(511d) Hierarchically Patterned Microfibers Via 3D Jet Writing

Jordahl, J., University of Michigan
Ramcharan, S., University of Michigan
Solorio, L., University of Michigan
Teeple, C., University of Michigan
Lahann, J., University of Michigan

Electrospinning of polymer fibers is a technique that has been in use for nearly a century, and has recently been a popular platform for creating tissue engineering scaffolds. However, the use of these fibers is quite limited due to the inability to precisely control the fiber architecture. Electrohydrodynamic (EHD) co-jetting is a method of creating compartmentalized polymer fibers which allows multiple surface chemistries, mechanical properties, polymer degradation, or drug loadings to be confined into separate continuous compartments in a single fiber.
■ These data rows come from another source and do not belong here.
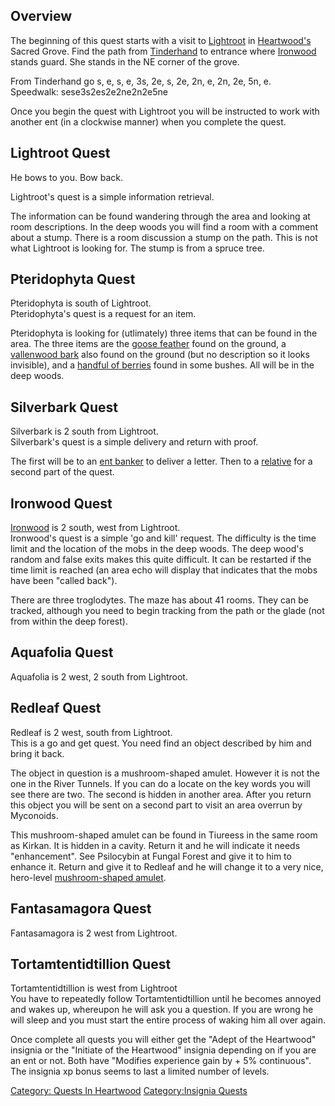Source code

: ## Overview

The beginning of this quest starts with a visit to
[Lightroot](Lightroot "wikilink") in
[Heartwood's](:Category:Heartwood.md "wikilink") Sacred Grove. Find the
path from [Tinderhand](Tinderhand "wikilink") to entrance where
[Ironwood](Ironwood "wikilink") stands guard. She stands in the NE
corner of the grove.

<spoiler text="Lightroot path.">From Tinderhand go s, e, s, e, 3s, 2e,
s, 2e, 2n, e, 2n, 2e, 5n, e.  
Speedwalk: sese3s2es2e2ne2n2e5ne</spoiler>

Once you begin the quest with Lightroot you will be instructed to work
with another ent (in a clockwise manner) when you complete the quest.

## Lightroot Quest

He bows to you. Bow back.

Lightroot's quest is a simple information retrieval.

<spoiler text="Lightroot quest help">The information can be found
wandering through the area and looking at room descriptions. In the deep
woods you will find a room with a comment about a stump. There is a room
discussion a stump on the path. This is not what Lightroot is looking
for.</spoiler> <spoiler text="Lightroot quest details">The stump is from
a spruce tree.</spoiler>

## Pteridophyta Quest

Pteridophyta is south of Lightroot.  
Pteridophyta's quest is a request for an item.

<spoiler text="Pteridophyta quest help">Pteridophyta is looking for
(utlimately) three items that can be found in the area.</spoiler>
<spoiler text="Pteridophyta quest details">The three items are the
[goose feather](Goose_Feather.md "wikilink") found on the ground, a
[vallenwood bark](Wide_Strip_Of_Vallenwood_Bark.md "wikilink") also
found on the ground (but no description so it looks invisible), and a
[handful of berries](Handful_Of_Berries.md "wikilink") found in some
bushes. All will be in the deep woods.</spoiler>

## Silverbark Quest

Silverbark is 2 south from Lightroot.  
Silverbark's quest is a simple delivery and return with proof.

<spoiler text="Silverbark quest details">The first will be to an [ent
banker](Banker.md "wikilink") to deliver a letter. Then to a
[relative](Edmuntrillion.md "wikilink") for a second part of the
quest.</spoiler>

## Ironwood Quest

[Ironwood](Ironwood "wikilink") is 2 south, west from Lightroot.  
Ironwood's quest is a simple 'go and kill' request. The difficulty is
the time limit and the location of the mobs in the deep woods. The deep
wood's random and false exits makes this quite difficult. It can be
restarted if the time limit is reached (an area echo will display that
indicates that the mobs have been "called back").

There are three troglodytes. The maze has about 41 rooms. They can be
tracked, although you need to begin tracking from the path or the glade
(not from within the deep forest).

## Aquafolia Quest

Aquafolia is 2 west, 2 south from Lightroot.

## Redleaf Quest

Redleaf is 2 west, south from Lightroot.  
This is a go and get quest. You need find an object described by him and
bring it back.

<spoiler text="Redleaf quest help">The object in question is a
mushroom-shaped amulet. However it is not the one in the River Tunnels.
If you can do a locate on the key words you will see there are two. The
second is hidden in another area. After you return this object you will
be sent on a second part to visit an area overrun by
Myconoids.</spoiler>

<spoiler text="Redleaf quest details">This mushroom-shaped amulet can be
found in Tiureess in the same room as Kirkan. It is hidden in a cavity.
Return it and he will indicate it needs "enhancement". See Psilocybin at
Fungal Forest and give it to him to enhance it. Return and give it to
Redleaf and he will change it to a very nice, hero-level
[mushroom-shaped
amulet](Mushroom-Shaped_Amulet_(Heartwood).md "wikilink").</spoiler>

## Fantasamagora Quest

Fantasamagora is 2 west from Lightroot.

## Tortamtentidtillion Quest

Tortamtentidtillion is west from Lightroot  
<spoiler text="Tortamtentidtillion quest help">You have to repeatedly
follow Tortamtentidtillion until he becomes annoyed and wakes up,
whereupon he will ask you a question. If you are wrong he will sleep and
you must start the entire process of waking him all over
again.</spoiler>

Once complete all quests you will either get the "Adept of the
Heartwood" insignia or the "Initiate of the Heartwood" insignia
depending on if you are an ent or not. Both have "Modifies experience
gain by + 5% continuous". The insignia xp bonus seems to last a limited
number of levels.

[Category: Quests In
Heartwood](Category:_Quests_In_Heartwood "wikilink") [Category:Insignia
Quests](Category:Insignia_Quests "wikilink")
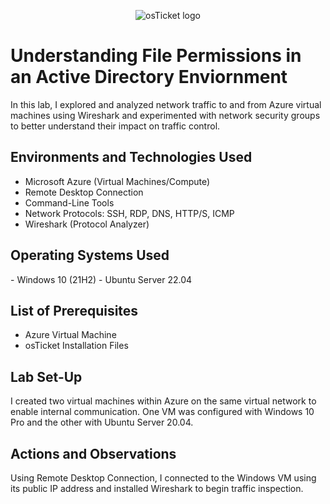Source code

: <p align="center">
<img src="https://i.imgur.com/Clzj7Xs.png" alt="osTicket logo"/>
</p>

<h1>Understanding File Permissions in an Active Directory Enviornment</h1>
In this lab, I explored and analyzed network traffic to and from Azure virtual machines using Wireshark and experimented with network security groups to better understand their impact on traffic control.<br />

<h2>Environments and Technologies Used</h2>

- Microsoft Azure (Virtual Machines/Compute)
- Remote Desktop Connection
- Command-Line Tools
- Network Protocols: SSH, RDP, DNS, HTTP/S, ICMP
- Wireshark (Protocol Analyzer)

<h2>Operating Systems Used </h2>
- Windows 10</b> (21H2)
- Ubuntu Server 22.04

<h2>List of Prerequisites</h2>

- Azure Virtual Machine
- osTicket Installation Files

<h2>Lab Set-Up</h2>
<p>I created two virtual machines within Azure on the same virtual network to enable internal communication. One VM was configured with Windows 10 Pro and the other with Ubuntu Server 20.04.</p>

<h2>Actions and Observations</h2>

<p>
Using Remote Desktop Connection, I connected to the Windows VM using its public IP address and installed Wireshark to begin traffic inspection.
</p>
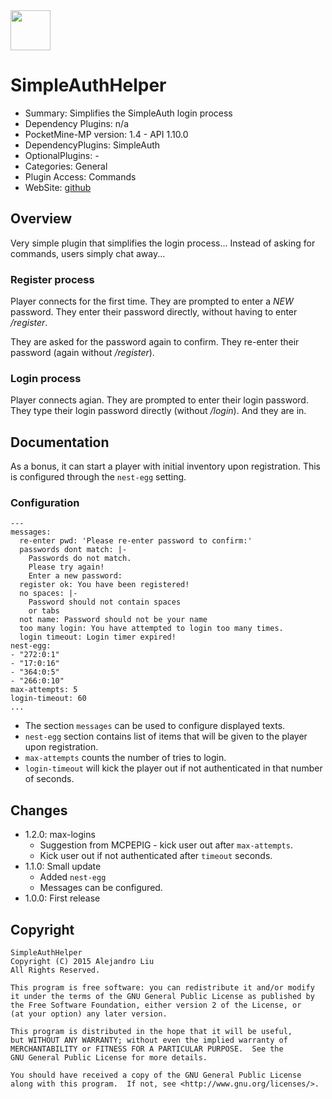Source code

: <img src="https://raw.githubusercontent.com/alejandroliu/bad-plugins/master/Media/helper.alt-icon.png" style="width:64px;height:64px" width="64" height="64"/>

SimpleAuthHelper
================

* Summary: Simplifies the SimpleAuth login process
* Dependency Plugins: n/a
* PocketMine-MP version: 1.4 - API 1.10.0
* DependencyPlugins: SimpleAuth
* OptionalPlugins: -
* Categories: General
* Plugin Access: Commands
* WebSite: [github](https://github.com/alejandroliu/bad-plugins/tree/master/SimpleAuthHelper)

Overview
--------

Very simple plugin that simplifies the login process... Instead of
asking for commands, users simply chat away...

### Register process

Player connects for the first time.  They are prompted to enter a
*NEW* password.  They enter their password directly, without having to
enter */register*.

They are asked for the password again to confirm.  They re-enter their
password (again without */register*).

### Login process

Player connects agian.  They are prompted to enter their login
password.  They type their login password directly (without
*/login*).  And they are in.

Documentation
-------------

As a bonus, it can start a player with initial inventory upon
registration.  This is configured through the `nest-egg` setting.

### Configuration

	---
	messages:
	  re-enter pwd: 'Please re-enter password to confirm:'
	  passwords dont match: |-
	    Passwords do not match.
	    Please try again!
	    Enter a new password:
	  register ok: You have been registered!
	  no spaces: |-
	    Password should not contain spaces
	    or tabs
	  not name: Password should not be your name
	  too many login: You have attempted to login too many times.
	  login timeout: Login timer expired!
	nest-egg:
	- "272:0:1"
	- "17:0:16"
	- "364:0:5"
	- "266:0:10"
	max-attempts: 5
	login-timeout: 60
	...

* The section `messages` can be used to configure displayed texts.
* `nest-egg` section contains list of items that will be given to the
player upon registration.
* `max-attempts` counts the number of tries to login.
* `login-timeout` will kick the player out if not authenticated in
  that number of seconds.

Changes
-------

* 1.2.0: max-logins
  * Suggestion from MCPEPIG - kick user out after `max-attempts`.
  * Kick user out if not authenticated after `timeout` seconds.
* 1.1.0: Small update
  * Added `nest-egg`
  * Messages can be configured.
* 1.0.0: First release

Copyright
---------

    SimpleAuthHelper
    Copyright (C) 2015 Alejandro Liu  
    All Rights Reserved.

    This program is free software: you can redistribute it and/or modify
    it under the terms of the GNU General Public License as published by
    the Free Software Foundation, either version 2 of the License, or
    (at your option) any later version.

    This program is distributed in the hope that it will be useful,
    but WITHOUT ANY WARRANTY; without even the implied warranty of
    MERCHANTABILITY or FITNESS FOR A PARTICULAR PURPOSE.  See the
    GNU General Public License for more details.

    You should have received a copy of the GNU General Public License
    along with this program.  If not, see <http://www.gnu.org/licenses/>.

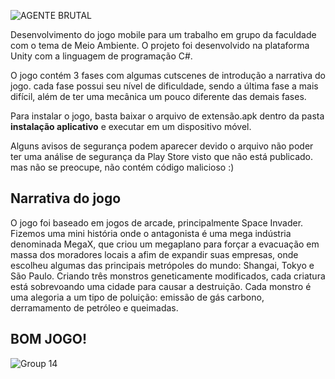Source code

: ![AGENTE BRUTAL](https://github.com/Venicode/agente-brutal/assets/44931124/001edd8d-5cfd-4173-8a5c-9740276d9e5a)

Desenvolvimento do jogo mobile para um trabalho em grupo da faculdade com o tema de Meio Ambiente. O projeto foi desenvolvido na plataforma Unity com a linguagem de programação C#.

O jogo contém 3 fases com algumas cutscenes de introdução a narrativa do jogo. cada fase possui seu nível de dificuldade, sendo a última fase a mais difícil, além de ter uma mecânica um pouco diferente das demais fases.

Para instalar o jogo, basta baixar o arquivo de extensão.apk dentro da pasta <b>instalação aplicativo</b> e executar em um dispositivo móvel. 

Alguns avisos de segurança podem aparecer devido o arquivo não poder ter uma análise de segurança da Play Store visto que não está publicado. mas não se preocupe, não contém código malicioso :)

## Narrativa do jogo
O jogo foi baseado em jogos de arcade, principalmente Space Invader. Fizemos uma mini história onde o antagonista é uma mega indústria denominada MegaX, que criou um megaplano para forçar a evacuação em massa dos moradores locais a afim de expandir suas empresas, onde escolheu algumas das principais metrópoles do mundo: Shangai, Tokyo e São Paulo. Criando três monstros geneticamente modificados, cada criatura está sobrevoando uma cidade para causar a destruição. Cada monstro é uma alegoria a um tipo de poluição: emissão de gás carbono, derramamento de petróleo e queimadas.

## BOM JOGO!
![Group 14](https://github.com/Venicode/agente-brutal/assets/44931124/768dc929-562a-4cc4-9e26-1cb45746e836)
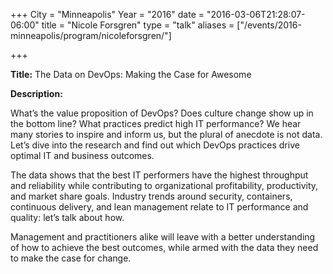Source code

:+++
City = "Minneapolis"
Year = "2016"
date = "2016-03-06T21:28:07-06:00"
title = "Nicole Forsgren"
type = "talk"
aliases = ["/events/2016-minneapolis/program/nicoleforsgren/"]

+++

<div class="span-15  ">
  <div class="span-15  last ">
  <p><strong>Title:</strong>
The Data on DevOps: Making the Case for Awesome
</p>

<p><strong>Description:</strong></p>

<p>
What’s the value proposition of DevOps? Does culture change show up in the bottom line? What practices predict high IT performance? We hear many stories to inspire and inform us, but the plural of anecdote is not data. Let’s dive into the research and find out which DevOps practices drive optimal IT and business outcomes.
</p>

<p>
The data shows that the best IT performers have the highest throughput and reliability while contributing to organizational profitability, productivity, and market share goals. Industry trends around security, containers, continuous delivery, and lean management relate to IT performance and quality: let’s talk about how.
</p>

<p>
Management and practitioners alike will leave with a better understanding of how to achieve the best outcomes, while armed with the data they need to make the case for change.

</p>


  </div>
</div>

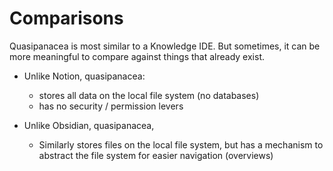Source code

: # Comparisons

Quasipanacea is most similar to a Knowledge IDE. But sometimes, it can be more meaningful to compare against things that already exist.

- Unlike Notion, quasipanacea:
  - stores all data on the local file system (no databases)
  - has no security / permission levers

- Unlike Obsidian, quasipanacea,
  - Similarly stores files on the local file system, but has a mechanism to abstract the file system for easier navigation (overviews)
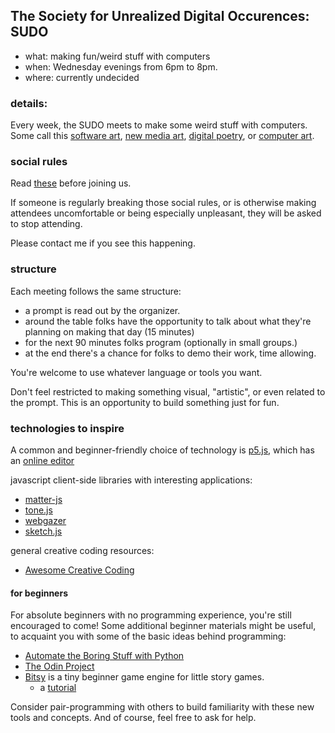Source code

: ## The Society for Unrealized Digital Occurences: SUDO

- what: making fun/weird stuff with computers
- when: Wednesday evenings from 6pm to 8pm.
- where: currently undecided

### details:

Every week, the SUDO meets to make some weird stuff with computers. Some call this [software art](https://en.wikipedia.org/wiki/Software_art), [new media art](https://en.wikipedia.org/wiki/New_media_art), [digital poetry](https://en.wikipedia.org/wiki/Digital_poetry), or [computer art](https://en.wikipedia.org/wiki/Computer_art).

### social rules

Read [these](/pages/events/social-rules.html) before joining us.

If someone is regularly breaking those social rules, or is otherwise making attendees uncomfortable or being especially unpleasant, they will be asked to stop attending.

Please contact me if you see this happening.

### structure

Each meeting follows the same structure:

- a prompt is read out by the organizer.
- around the table folks have the opportunity to talk about what they're planning on making that day (15 minutes)
- for the next 90 minutes folks program (optionally in small groups.)
- at the end there's a chance for folks to demo their work, time allowing.

You're welcome to use whatever language or tools you want.

Don't feel restricted to making something visual, "artistic", or even related to the prompt. This is an opportunity to build something just for fun.

### technologies to inspire

A common and beginner-friendly choice of technology is [p5.js](https://p5js.org/), which has an [online editor](https://editor.p5.js)

javascript client-side libraries with interesting applications:

- [matter-js](https://brm.io/matter-js/)
- [tone.js](https://tonejs.github.io/)
- [webgazer](https://webgazer.cs.brown.edu/)
- [sketch.js](https://soulwire.github.io/sketch.js/)

general creative coding resources:

- [Awesome Creative Coding](https://github.com/terkelg/awesome-creative-coding)

#### for beginners

For absolute beginners with no programming experience, you're still encouraged to come! Some additional beginner materials might be useful, to acquaint you with some of the basic ideas behind programming:

- [Automate the Boring Stuff with Python](https://automatetheboringstuff.com)
- [The Odin Project](https://www.theodinproject.com)
- [Bitsy](https://bitsy.org) is a tiny beginner game engine for little story games.
    - a [tutorial](https://www.shimmerwitch.space/bitsyTutorial.html)


Consider pair-programming with others to build familiarity with these new tools and concepts. And of course, feel free to ask for help.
Utilization of EHD co-jetting combined with a newly developed method for patterning polymer fibers via an ultra-stabilized jet has been used to create hyper-porous polymer scaffolds of multi-compartmental fibers. The combination of multicompartmental fibers and the direct fiber writing process provides a platform for controlled anisotropy, geometries, pore sizes, surface functionalities, and mechanical gradients independently on a single 3D structure. These scaffolds provide a platform technology that can be used to modulate multiple parameters simultaneously and repeatedly to more accurately recapitulate a cell's native environment. To demonstrate the fiber scaffolds can produce viable engineered tissues, the scaffolds were used to culture human mesenchymal stem cells (hMSCs) into thick tissue-like sheets. The hMSCs were subsequently osteogenically differentiated, and were implanted into a calvarial defect in nude mice for eight weeks. This system was able to generate new bone across a 3 mm defect in the mouse's skull using differentiated hMSCs grown on the fiber scaffolds.